◆ Work order
Where does the string "Reference" occur in the records below? Copy every line that holds it.

◆ Input for this task

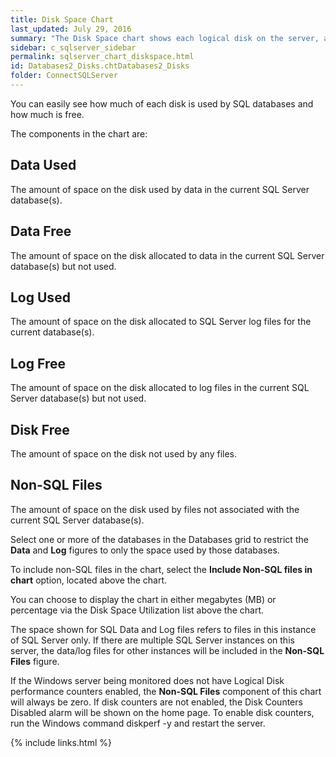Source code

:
```yaml
---
title: Disk Space Chart
last_updated: July 29, 2016
summary: "The Disk Space chart shows each logical disk on the server, and allocates the space on each disk into either **SQL Data** files,  **SQL Log** files, **Non-SQL** files, or **Free Space**."
sidebar: c_sqlserver_sidebar
permalink: sqlserver_chart_diskspace.html
id: Databases2_Disks.chtDatabases2_Disks
folder: ConnectSQLServer
---
```




You can easily see how much of each disk is used by SQL databases and how much is free.

The components in the chart are:

## Data Used

The amount of space on the disk used by data in the current SQL Server database(s).

## Data Free

The amount of space on the disk allocated to data in the current SQL Server database(s) but not used.

## Log Used

The amount of space on the disk allocated to SQL Server log files for the current database(s).

## Log Free

The amount of space on the disk allocated to log files in the current SQL Server database(s) but not used.

## Disk Free

The amount of space on the disk not used by any files.

## Non-SQL Files

The amount of space on the disk used by files not associated with the current SQL Server database(s).


Select one or more of the databases in the Databases grid to restrict the **Data** and **Log** figures to only the space used by those databases.

To include non-SQL files in the chart, select the **Include Non-SQL files in chart** option, located above the chart.

You can choose to display the chart in either megabytes (MB) or percentage via the Disk Space Utilization list above the chart.

<note type="note">The space shown for SQL Data and Log files refers to files in this instance of SQL Server only. If there are multiple SQL Server instances on this server, the data/log files for other instances will be included in the **Non-SQL Files** figure.</note>

<note type="note">If the Windows server being monitored does not have Logical Disk performance counters enabled, the **Non-SQL Files** component of this chart will always be zero. If disk counters are not enabled, the Disk Counters Disabled alarm will be shown on the home page. To enable disk counters, run the Windows command diskperf -y and restart the server.</note>


{% include links.html %}
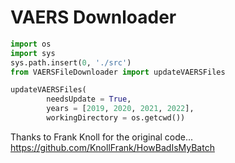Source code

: # VAERS Downloader

```py
import os
import sys
sys.path.insert(0, './src')
from VAERSFileDownloader import updateVAERSFiles

updateVAERSFiles(
        needsUpdate = True,
        years = [2019, 2020, 2021, 2022],
        workingDirectory = os.getcwd())
```

Thanks to Frank Knoll for the original code... https://github.com/KnollFrank/HowBadIsMyBatch

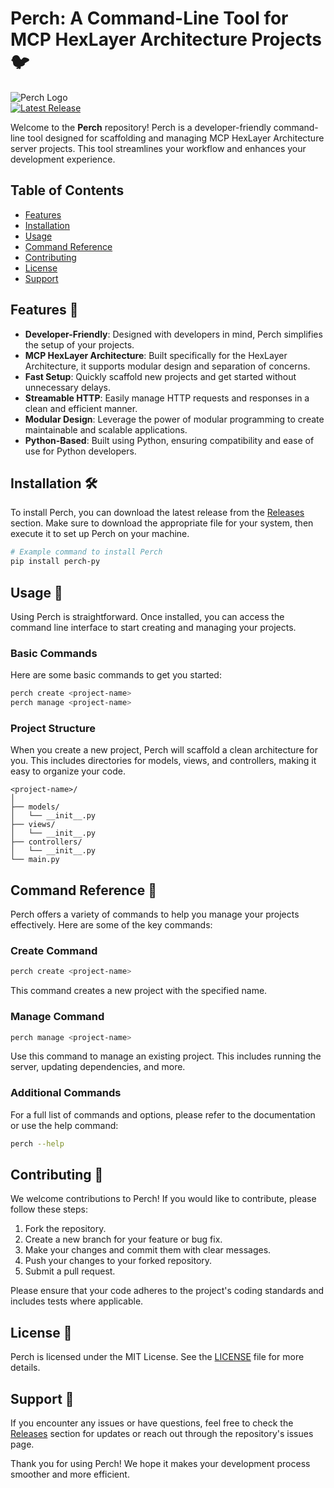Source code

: # Perch: A Command-Line Tool for MCP HexLayer Architecture Projects 🐦

![Perch Logo](https://img.shields.io/badge/Perch-CLI-blue.svg)  
[![Latest Release](https://img.shields.io/github/v/release/lexis010/perch-py)](https://github.com/lexis010/perch-py/releases)

Welcome to the **Perch** repository! Perch is a developer-friendly command-line tool designed for scaffolding and managing MCP HexLayer Architecture server projects. This tool streamlines your workflow and enhances your development experience.

## Table of Contents

- [Features](#features)
- [Installation](#installation)
- [Usage](#usage)
- [Command Reference](#command-reference)
- [Contributing](#contributing)
- [License](#license)
- [Support](#support)

## Features 🌟

- **Developer-Friendly**: Designed with developers in mind, Perch simplifies the setup of your projects.
- **MCP HexLayer Architecture**: Built specifically for the HexLayer Architecture, it supports modular design and separation of concerns.
- **Fast Setup**: Quickly scaffold new projects and get started without unnecessary delays.
- **Streamable HTTP**: Easily manage HTTP requests and responses in a clean and efficient manner.
- **Modular Design**: Leverage the power of modular programming to create maintainable and scalable applications.
- **Python-Based**: Built using Python, ensuring compatibility and ease of use for Python developers.

## Installation 🛠️

To install Perch, you can download the latest release from the [Releases](https://github.com/lexis010/perch-py/releases) section. Make sure to download the appropriate file for your system, then execute it to set up Perch on your machine.

```bash
# Example command to install Perch
pip install perch-py
```

## Usage 🚀

Using Perch is straightforward. Once installed, you can access the command line interface to start creating and managing your projects. 

### Basic Commands

Here are some basic commands to get you started:

```bash
perch create <project-name>
perch manage <project-name>
```

### Project Structure

When you create a new project, Perch will scaffold a clean architecture for you. This includes directories for models, views, and controllers, making it easy to organize your code.

```plaintext
<project-name>/
│
├── models/
│   └── __init__.py
├── views/
│   └── __init__.py
├── controllers/
│   └── __init__.py
└── main.py
```

## Command Reference 📜

Perch offers a variety of commands to help you manage your projects effectively. Here are some of the key commands:

### Create Command

```bash
perch create <project-name>
```
This command creates a new project with the specified name.

### Manage Command

```bash
perch manage <project-name>
```
Use this command to manage an existing project. This includes running the server, updating dependencies, and more.

### Additional Commands

For a full list of commands and options, please refer to the documentation or use the help command:

```bash
perch --help
```

## Contributing 🤝

We welcome contributions to Perch! If you would like to contribute, please follow these steps:

1. Fork the repository.
2. Create a new branch for your feature or bug fix.
3. Make your changes and commit them with clear messages.
4. Push your changes to your forked repository.
5. Submit a pull request.

Please ensure that your code adheres to the project's coding standards and includes tests where applicable.

## License 📄

Perch is licensed under the MIT License. See the [LICENSE](LICENSE) file for more details.

## Support 💬

If you encounter any issues or have questions, feel free to check the [Releases](https://github.com/lexis010/perch-py/releases) section for updates or reach out through the repository's issues page.

Thank you for using Perch! We hope it makes your development process smoother and more efficient.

◆ Reply
- [Command Reference](#command-reference)
## Command Reference 📜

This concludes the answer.